The findings reflect an increase in public skepticism of higher education from just four years ago and highlight a growing divide in opinion falling along gender, educational, regional and partisan lines. They also carry political implications for universities, already under public pressure to rein in their costs and adjust curricula after decades of sharp tuition increases.  [Breitbart]
 The NZ Labour Party has promised that, upon being elected, it will pay for three years of tertiary fees.  It is a policy which cannot be sustained.
  It will go a long way to destroying the tertiary education sector.  The old adage says "you get more of what you pay for".  Tertiary education courses and education providers will explode in number and radically decline in quality.  We have seen it before.

We will see graduates unable to find jobs that match their artificially high expectations.  They will end up on the dole--probably for much of their lifetimes.  They will have been educated to irrelevance--holding a make-believe-qualification paid for by everyone else's taxes.  They will find that nobody wants to employ "hospitality industry" graduates when thousands apply for the relatively few jobs going.

But the current system cannot be sustained either.  The reality is that our economy, like most, needs large numbers of technically qualified and trained staff that know how to use a spirit-level.  Meanwhile our tertiary sector is focused upon the IT industries as the way of the future.  Skilled bulldozer or digger operators, plumbers, construction workers, and electricians  just don't cut it.
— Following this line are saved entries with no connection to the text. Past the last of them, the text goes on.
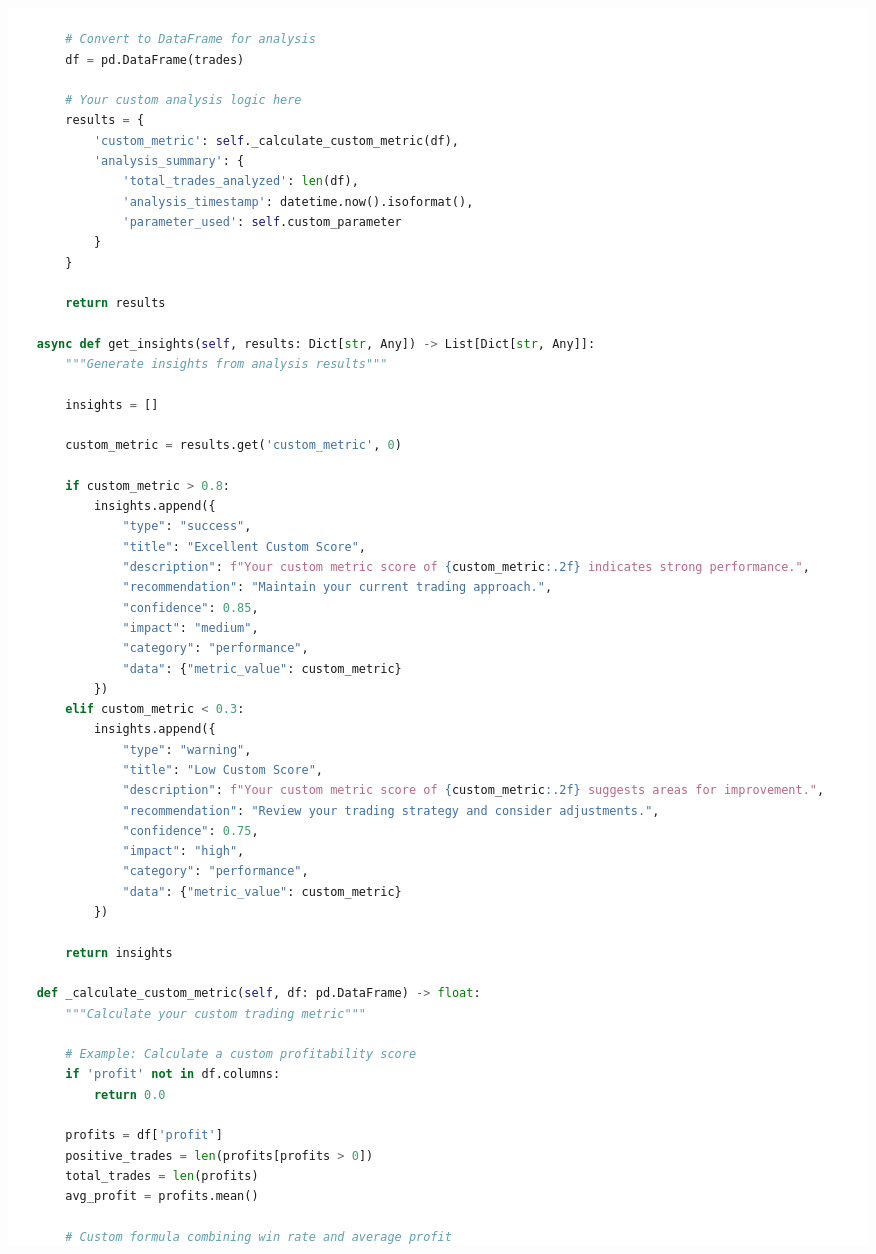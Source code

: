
 ```python
        
        # Convert to DataFrame for analysis
        df = pd.DataFrame(trades)
        
        # Your custom analysis logic here
        results = {
            'custom_metric': self._calculate_custom_metric(df),
            'analysis_summary': {
                'total_trades_analyzed': len(df),
                'analysis_timestamp': datetime.now().isoformat(),
                'parameter_used': self.custom_parameter
            }
        }
        
        return results
    
    async def get_insights(self, results: Dict[str, Any]) -> List[Dict[str, Any]]:
        """Generate insights from analysis results"""
        
        insights = []
        
        custom_metric = results.get('custom_metric', 0)
        
        if custom_metric > 0.8:
            insights.append({
                "type": "success",
                "title": "Excellent Custom Score",
                "description": f"Your custom metric score of {custom_metric:.2f} indicates strong performance.",
                "recommendation": "Maintain your current trading approach.",
                "confidence": 0.85,
                "impact": "medium",
                "category": "performance",
                "data": {"metric_value": custom_metric}
            })
        elif custom_metric < 0.3:
            insights.append({
                "type": "warning",
                "title": "Low Custom Score",
                "description": f"Your custom metric score of {custom_metric:.2f} suggests areas for improvement.",
                "recommendation": "Review your trading strategy and consider adjustments.",
                "confidence": 0.75,
                "impact": "high",
                "category": "performance",
                "data": {"metric_value": custom_metric}
            })
        
        return insights
    
    def _calculate_custom_metric(self, df: pd.DataFrame) -> float:
        """Calculate your custom trading metric"""
        
        # Example: Calculate a custom profitability score
        if 'profit' not in df.columns:
            return 0.0
        
        profits = df['profit']
        positive_trades = len(profits[profits > 0])
        total_trades = len(profits)
        avg_profit = profits.mean()
        
        # Custom formula combining win rate and average profit
```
Such skilled labour is in short supply.  So, like the United States, our current system delivers graduates with irrelevant qualifications and mountains of debt.
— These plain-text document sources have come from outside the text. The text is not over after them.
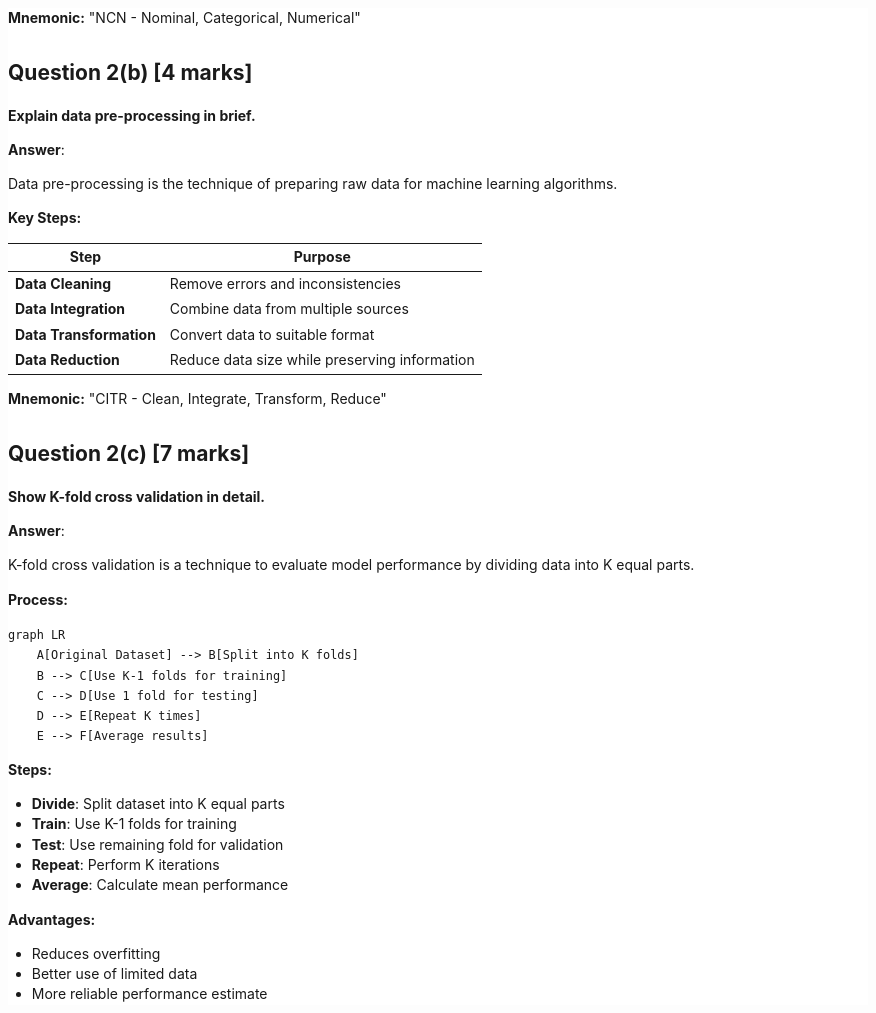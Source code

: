 **Mnemonic:** "NCN - Nominal, Categorical, Numerical"

## Question 2(b) [4 marks]

**Explain data pre-processing in brief.**

**Answer**:

Data pre-processing is the technique of preparing raw data for machine learning algorithms.

**Key Steps:**

| Step | Purpose |
|------|---------|
| **Data Cleaning** | Remove errors and inconsistencies |
| **Data Integration** | Combine data from multiple sources |
| **Data Transformation** | Convert data to suitable format |
| **Data Reduction** | Reduce data size while preserving information |

**Mnemonic:** "CITR - Clean, Integrate, Transform, Reduce"

## Question 2(c) [7 marks]

**Show K-fold cross validation in detail.**

**Answer**:

K-fold cross validation is a technique to evaluate model performance by dividing data into K equal parts.

**Process:**

```mermaid
graph LR
    A[Original Dataset] --> B[Split into K folds]
    B --> C[Use K-1 folds for training]
    C --> D[Use 1 fold for testing]
    D --> E[Repeat K times]
    E --> F[Average results]
```

**Steps:**

- **Divide**: Split dataset into K equal parts
- **Train**: Use K-1 folds for training
- **Test**: Use remaining fold for validation
- **Repeat**: Perform K iterations
- **Average**: Calculate mean performance

**Advantages:**

- Reduces overfitting
- Better use of limited data
- More reliable performance estimate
“I have friends from high school that are making half what I’m making, and they went and got a four-year degree or better, and they’re still $50-, $60-, $70,000 dollars in debt,” 32-year-old Jeff McKenna said, who passed on college in favor of trade school. He earns $50,000 a year as a mechanic. “There’s a huge need for skilled labor in his country.”
In any growing Western economy, "tradies" rule.   Government run education systems never get it.  They are focused upon creating an educated elite that end up being no earthly use to anyone.  But it appeals to the vanity of politicians and bureaucrats and the education industries.  That's what happens when smug know-it-all idiots decide what qualifications are required by the economy, rather than the bottom-up, real demand of the market itself.

Grandiose central planning never worked in the Soviet Union.  For some reason pollies and their advisers have never got that particular memo.  Or perhaps they are graduates of our wunnerful education system and, like thousands, they don't know how to read it.